IL MISTERO DELLA GIOCONDA  SVANITA

Quando,  appunto, credevo di essermi ambientata, più che altro con la distribuzione dei vari  arrondissements e le linee della metropolitana, decisi che era giunto il momento di andare a conoscere il Louvre.

Insomma, non mi arrendevo.

Visita culturale meravigliosa, opere d’arte da brividi, emozioni indescrivibili davanti a cotanta bellezza.

Si, ma la Gioconda dov’è?

Dopo quattro ore di visita, avevo l’impressione di aver perlustrato tutti i padiglioni, ma il capolavoro di Leonardo risultava ancora latitante. Vabbè, quel quadro è famoso per le sue proporzioni minute, mi sarà sfuggito. Altro giro, altra corsa. Da qualche parte sarà.

Altre tre ore di scarpinata, ma della Gioconda manco l’ombra. Al terzo bis, i custodi che ancora non avevano finito il turno, mi chiedono se c’è qualche problema. Se sto cercando qualcosa che non trovo…

Mais non, mais non. Le tour du Musée me gusta mucho, pas des problemes. Merci beaucoup.

Tornai a casa nel tardo pomeriggio, senza aver visto il quadro. Poi scoprii che avevano da poco inaugurato la piramide di vetro, e per l’occasione La Gioconda era stata spostata in quell’ala del Museo.

UNO, NESSUNO, CENTOMILA

La mia giovane-vecchia Viviana odiava chiedere informazioni, attaccare bottone, socializzare con gli sconosciuti. L’altra ME, ormai estinta, riderebbe di fronte alla signora che è diventata: la tipica turista che in viaggio è alla ricerca costante di uno sguardo incrociato, per iniziare a chiacchierare con il primo malcapitato che passa.

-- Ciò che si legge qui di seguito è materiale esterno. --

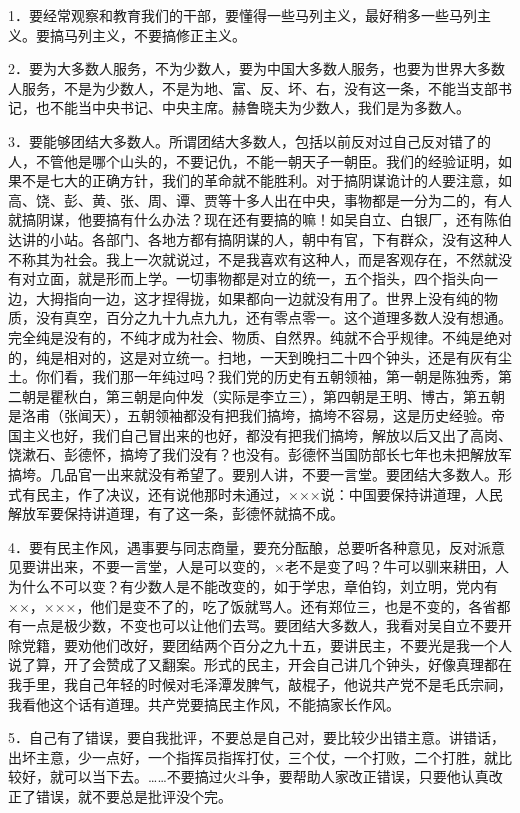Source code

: 1．要经常观察和教育我们的干部，要懂得一些马列主义，最好稍多一些马列主义。要搞马列主义，不要搞修正主义。

2．要为大多数人服务，不为少数人，要为中国大多数人服务，也要为世界大多数人服务，不是为少数人，不是为地、富、反、坏、右，没有这一条，不能当支部书记，也不能当中央书记、中央主席。赫鲁晓夫为少数人，我们是为多数人。

3．要能够团结大多数人。所谓团结大多数人，包括以前反对过自己反对错了的人，不管他是哪个山头的，不要记仇，不能一朝天子一朝臣。我们的经验证明，如果不是七大的正确方针，我们的革命就不能胜利。对于搞阴谋诡计的人要注意，如高、饶、彭、黄、张、周、谭、贾等十多人出在中央，事物都是一分为二的，有人就搞阴谋，他要搞有什么办法？现在还有要搞的嘛！如吴自立、白银厂，还有陈伯达讲的小站。各部门、各地方都有搞阴谋的人，朝中有官，下有群众，没有这种人不称其为社会。我上一次就说过，不是我喜欢有这种人，而是客观存在，不然就没有对立面，就是形而上学。一切事物都是对立的统一，五个指头，四个指头向一边，大拇指向一边，这才捏得拢，如果都向一边就没有用了。世界上没有纯的物质，没有真空，百分之九十九点九九，还有零点零一。这个道理多数人没有想通。完全纯是没有的，不纯才成为社会、物质、自然界。纯就不合乎规律。不纯是绝对的，纯是相对的，这是对立统一。扫地，一天到晚扫二十四个钟头，还是有灰有尘土。你们看，我们那一年纯过吗？我们党的历史有五朝领袖，第一朝是陈独秀，第二朝是瞿秋白，第三朝是向仲发（实际是李立三），第四朝是王明、博古，第五朝是洛甫（张闻天），五朝领袖都没有把我们搞垮，搞垮不容易，这是历史经验。帝国主义也好，我们自己冒出来的也好，都没有把我们搞垮，解放以后又出了高岗、饶漱石、彭德怀，搞垮了我们没有？也没有。彭德怀当国防部长七年也未把解放军搞垮。几品官一出来就没有希望了。要别人讲，不要一言堂。要团结大多数人。形式有民主，作了决议，还有说他那时未通过，×××说：中国要保持讲道理，人民解放军要保持讲道理，有了这一条，彭德怀就搞不成。

4．要有民主作风，遇事要与同志商量，要充分酝酿，总要听各种意见，反对派意见要讲出来，不要一言堂，人是可以变的，×老不是变了吗？牛可以驯来耕田，人为什么不可以变？有少数人是不能改变的，如于学忠，章伯钧，刘立明，党内有××，×××，他们是变不了的，吃了饭就骂人。还有郑位三，也是不变的，各省都有一点是极少数，不变也可以让他们去骂。要团结大多数人，我看对吴自立不要开除党籍，要劝他们改好，要团结两个百分之九十五，要讲民主，不要光是我一个人说了算，开了会赞成了又翻案。形式的民主，开会自己讲几个钟头，好像真理都在我手里，我自己年轻的时候对毛泽潭发脾气，敲棍子，他说共产党不是毛氏宗祠，我看他这个话有道理。共产党要搞民主作风，不能搞家长作风。

5．自己有了错误，要自我批评，不要总是自己对，要比较少出错主意。讲错话，出坏主意，少一点好，一个指挥员指挥打仗，三个仗，一个打败，二个打胜，就比较好，就可以当下去。……不要搞过火斗争，要帮助人家改正错误，只要他认真改正了错误，就不要总是批评没个完。

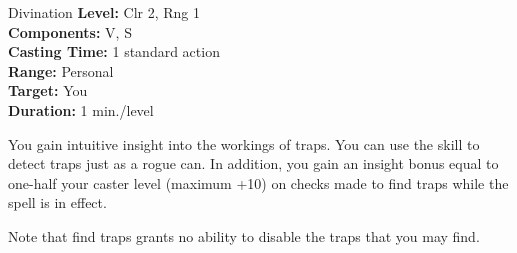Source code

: {Divination}
{
	\textbf{Level:}
	Clr 2, Rng 1\\
	\textbf{Components:}
	V, S\\
	\textbf{Casting Time:}
	1 standard action\\
	\textbf{Range:}
	Personal\\
	\textbf{Target:}
	You\\
	\textbf{Duration:}
	1 min./level\\
}
{
	You gain intuitive insight into the workings of traps. You can use the  skill to detect traps just as a rogue can. In addition, you gain an insight bonus equal to one-half your caster level (maximum +10) on  checks made to find traps while the spell is in effect.

	Note that find traps grants no ability to disable the traps that you may find.

}
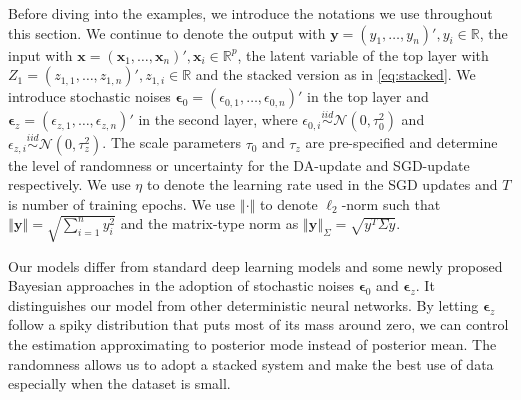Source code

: \documentclass[ba]{imsart}
\newcommand{\bm}[1]{\boldsymbol{#1}}
\newcommand{\iid}{\stackrel{iid}{\sim}}
\newcommand{\norm}[1]{\left\Vert#1\right\Vert}
\def\x{\bm{x}}
\def\y{\bm{y}}
\def\mN{\mathcal{N}}
\newcommand{\bepsilon}{{\bm \epsilon}}
\newcommand{\R}{\mathbb{R}}
\numberwithin{equation}{section}
\theoremstyle{plain}
\begin{document}
Before diving into the examples, we introduce the notations we use throughout this section. We continue to denote the output with $\y=(y_1, \ldots, y_n)', y_i\in \R$, the input with $\x=(\x_1, \ldots, \x_n)', \x_i \in \R^p $, the latent variable of the top layer  with $Z_1=(z_{1,1}, \ldots, z_{1,n})', z_{1,i}\in \R$ and the stacked version as in \eqref{eq:stacked}. We introduce stochastic noises $\bepsilon_{0}=(\epsilon_{0,1}, \ldots, \epsilon_{0,n})'$ in the top layer and $\bepsilon_{z}=(\epsilon_{z,1}, \ldots, \epsilon_{z,n})'$ in the second layer, where $\epsilon_{0,i}\iid\mN(0, \tau_0^2)$ and $\epsilon_{z,i}\iid \mN(0, \tau_z^2)$. The scale parameters $\tau_0$ and $\tau_z$ are pre-specified and determine the level of randomness or uncertainty for the DA-update and SGD-update respectively. We use $\eta$ to denote the learning rate used in the SGD updates and $T$ is number of  training epochs. We use $\norm{\cdot}$ to denote $\ell_2$-norm such that $\norm{\y}=\sqrt{\sum_{i=1}^n y_i^2}$ and the matrix-type norm as $\norm{\y}_\Sigma=\sqrt{ y^T \Sigma y}$.

Our models differ from standard deep learning models and some newly proposed Bayesian approaches in the adoption of stochastic noises $\bepsilon_0$ and $\bepsilon_z$. It distinguishes our model from other deterministic neural networks. By letting $\bepsilon_z$ follow a spiky distribution that puts most of its mass around zero,  we can control the estimation approximating to posterior mode instead of posterior mean. The randomness allows us to adopt a stacked system and make the best use of data especially when the dataset is small. 
\end{document}
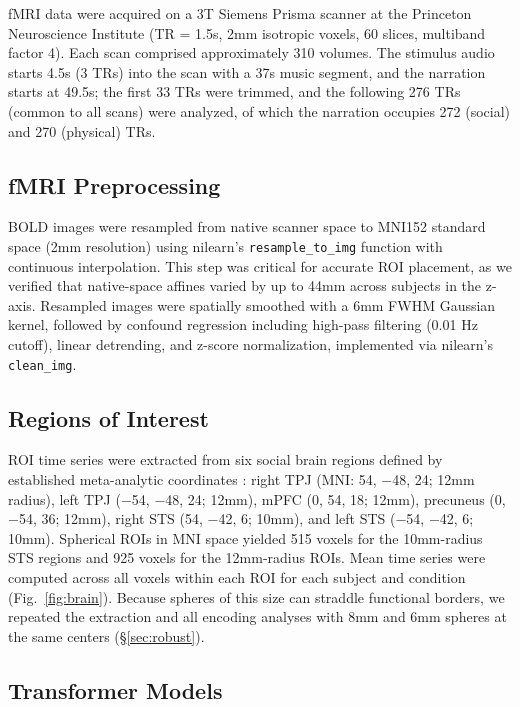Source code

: \documentclass[conference]{IEEEtran}
\begin{document}
fMRI data were acquired on a 3T Siemens Prisma scanner at the Princeton Neuroscience Institute (TR = 1.5s, 2mm isotropic voxels, 60 slices, multiband factor 4). Each scan comprised approximately 310 volumes. The stimulus audio starts 4.5s (3 TRs) into the scan with a 37s music segment, and the narration starts at 49.5s; the first 33 TRs were trimmed, and the following 276 TRs (common to all scans) were analyzed, of which the narration occupies 272 (social) and 270 (physical) TRs.

\subsection{fMRI Preprocessing}

BOLD images were resampled from native scanner space to MNI152 standard space (2mm resolution) using nilearn's \texttt{resample\_to\_img} function with continuous interpolation. This step was critical for accurate ROI placement, as we verified that native-space affines varied by up to 44mm across subjects in the z-axis. Resampled images were spatially smoothed with a 6mm FWHM Gaussian kernel, followed by confound regression including high-pass filtering (0.01 Hz cutoff), linear detrending, and z-score normalization, implemented via nilearn's \texttt{clean\_img}.

\subsection{Regions of Interest}

ROI time series were extracted from six social brain regions defined by established meta-analytic coordinates \cite{schurz2014fractionating}: right TPJ (MNI: 54, $-$48, 24; 12mm radius), left TPJ ($-$54, $-$48, 24; 12mm), mPFC (0, 54, 18; 12mm), precuneus (0, $-$54, 36; 12mm), right STS (54, $-$42, 6; 10mm), and left STS ($-$54, $-$42, 6; 10mm). Spherical ROIs in MNI space yielded 515 voxels for the 10mm-radius STS regions and 925 voxels for the 12mm-radius ROIs. Mean time series were computed across all voxels within each ROI for each subject and condition (Fig.~\ref{fig:brain}). Because spheres of this size can straddle functional borders, we repeated the extraction and all encoding analyses with 8mm and 6mm spheres at the same centers (\S\ref{sec:robust}).

\subsection{Transformer Models}
\end{document}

Dovevo rimanere a Parigi due mesi, o giù di li.

Dopo una settimana chiesi di poter tornare a casa, mi fu accordato. In fondo, Vivianella la maldestra mancava tanto alle quattro mura domestiche.

RICORDI D’ESTATE

Fu un’estate meravigliosa: cene chiassose, infinite giornate al mare, lunghi silenzi da parte mia, quando mia madre mi pregava di pronunciare qualcosa in inglese o francese…o magari anche tedesco. Del resto conosceva  fin troppo bene quella Viviana che non c’è più.

Ora riderebbe a quattro ganasce, nel constatare che molti suo atteggiamenti estremamente gioviali, per i quali la prendevamo un pò in giro, li ho fatti miei ?

Negli anni, sono tornata tante volte a Parigi, e spesso in vesti diverse: teenager, professionista, sorella, adulta, innamorata.

Ogni volta è stata un’esperienza diversa, perché la vita ci plasma, e noi ci adattiamo ad essa. A volte l’adattamento è naturale e felice, altre è più traumatico ma…c’est la vie?

POST SCRIPTUM

1 – Sono consapevole del fatto che,  una volta letto questo articolo, cambierete travel blogger di riferimento. Sono pronta a correre i  miei rischi, d’altronde, amo l’avventura.

In ogni caso, laddove non arrivino le mie perle di saggezza, per fortuna ci sono professionisti molto più preparati di me, che scrivono libri!

2 – Avete mai pensato a quanto sia molto più cool girare  la città con il naso infilato in un libro, piuttosto che lobotomizzati davanti al black mirror del nostro smart phone?

3 – Gran parte delle foto che vedete pubblicate, risalgono all’epoca del mio viaggio della speranza liceale, scattate rigorosamente con macchina analogica e manuale.

Altre sono ricordi collezionati negli anni, durante le mie fughe parigine.

4 – Le immagini di famiglia intorno ad una tavola disordinata, sono tra i ricordi più belli della  mia vita. Condivido con voi questo pizzico di intimità, un pò sbiadito, ma meraviglioso.